Kruck: Kurz nach dem Artikel haben sie zu mir gesagt: "Bitte, mach nichts, protestiere nicht, sonst wird es noch schlimmer." Das ist die Angst von allen - dass man noch stärker diskriminierter wird. Es gibt in der Schweiz die Minderheit der Jenischen, die zum Teil fahrende Leute sind - und die wurden sofort attackiert. Aber auch die Roma müssen darunter leiden. Das Cover suggeriert ja, dass alle Roma Verbrecher sind. Das wären dann also 12 Millionen Verbrecher in Europa. Das ist absolut inaktzeptabel. Was mich aber am allermeisten erschüttert hat, waren die Reaktionen der Bevölkerung. Von 153 Postings unter einem Tagesschau-Bericht über das Weltwoche-Cover waren 150 Postings pro Weltwoche, nur drei Kommentare waren halbwegs kritisch. Ich hätte ehrlich nicht gedacht, dass diese latente Haltung so extrem ist. Das zeigt, wie schnell eine Gruppe zum Feindbild werden kann, wenn die Wirtschaft schlecht läuft.
derStandard.at: Wie stark ist diese feindliche Stimmung spürbar?
Kruck: In der Schweiz ist es besser, nicht zu sagen, dass man Rom ist. Sonst tritt man auf der Stelle. Es ist sogar besser, „Jugo" zu sein - obwohl „Jugo" als Schimpfwort gilt. Folglich outet sich niemand als Rom oder Romni. Ich kenne Banker, Polizisten, Justizwachebeamte, einen Arzt, Hoteliers, Sicherheitsbedienstete, die Roma sind - aber niemand gibt es offen zu. Ein bekannter Architekt ist polnischer Rom - aber er gibt vor, Armenier zu sein. Sie können nicht sagen, dass sie Roma sind - sonst sind sie weg vom Fenster.
derStandard.at: Haben Sie das mit eigenen Augen miterlebt?

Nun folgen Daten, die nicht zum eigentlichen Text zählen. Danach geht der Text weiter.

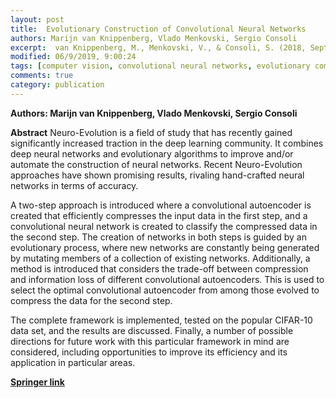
 ```yaml
---
layout: post
title:  Evolutionary Construction of Convolutional Neural Networks
authors: Marijn van Knippenberg, Vlado Menkovski, Sergio Consoli
excerpt:  van Knippenberg, M., Menkovski, V., & Consoli, S. (2018, September). Evolutionary Construction of Convolutional Neural Networks. In International Conference on Machine Learning, Optimization, and Data Science (pp. 293-304). Springer, Cham.
modified: 06/9/2019, 9:00:24
tags: [computer vision, convolutional neural networks, evolutionary computing]
comments: true
category: publication
---
```


**Authors: Marijn van Knippenberg, Vlado Menkovski, Sergio Consoli**

**Abstract** 
Neuro-Evolution is a field of study that has recently gained significantly increased traction in the deep learning community. It combines deep neural networks and evolutionary algorithms to improve and/or automate the construction of neural networks. Recent Neuro-Evolution approaches have shown promising results, rivaling hand-crafted neural networks in terms of accuracy.

A two-step approach is introduced where a convolutional autoencoder is created that efficiently compresses the input data in the first step, and a convolutional neural network is created to classify the compressed data in the second step. The creation of networks in both steps is guided by an evolutionary process, where new networks are constantly being generated by mutating members of a collection of existing networks. Additionally, a method is introduced that considers the trade-off between compression and information loss of different convolutional autoencoders. This is used to select the optimal convolutional autoencoder from among those evolved to compress the data for the second step.

The complete framework is implemented, tested on the popular CIFAR-10 data set, and the results are discussed. Finally, a number of possible directions for future work with this particular framework in mind are considered, including opportunities to improve its efficiency and its application in particular areas.

**[Springer link](https://link.springer.com/chapter/10.1007/978-3-030-13709-0_25)**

Kruck: Ja. Im Jahr 2002 gab es eine große Ausstellung über Minderheiten in der Schweiz. Wir haben da mit den Jenischen gemeinsam eine Informationskampagne gemacht, und da hatten wir einen rumänischen Rom, der gesagt hat: Okay, wir treten dort als Roma auf. Er hat sich also im Fernsehen geoutet - und schon war er seinen Job los. Natürlich nicht mit der Begründung, dass er Rom ist, aber dass das der Grund war, war absolut klar. Eine andere Bekannte hat immer gesagt, dass sie Mazedonierin ist - dass sie auch Romni ist, hat sie immer verschwiegen. Eines Tages hat sie es einer Schweizer Freundin erzählt. Ab diesem Tag durfte sie nicht mehr zu dieser Freundin nach Hause kommen. Deswegen sagt niemand hier, dass er Rom ist, wenn es nicht unbedingt sein muss. Und seit dem Bericht in der Weltwoche wird es noch extremer.
derStandard.at: Warum haben Sie die Weltwoche nicht wegen Verhetzung angezeigt, wie das beispielsweise der Zentralrat deutscher Sinti und Roma getan hat?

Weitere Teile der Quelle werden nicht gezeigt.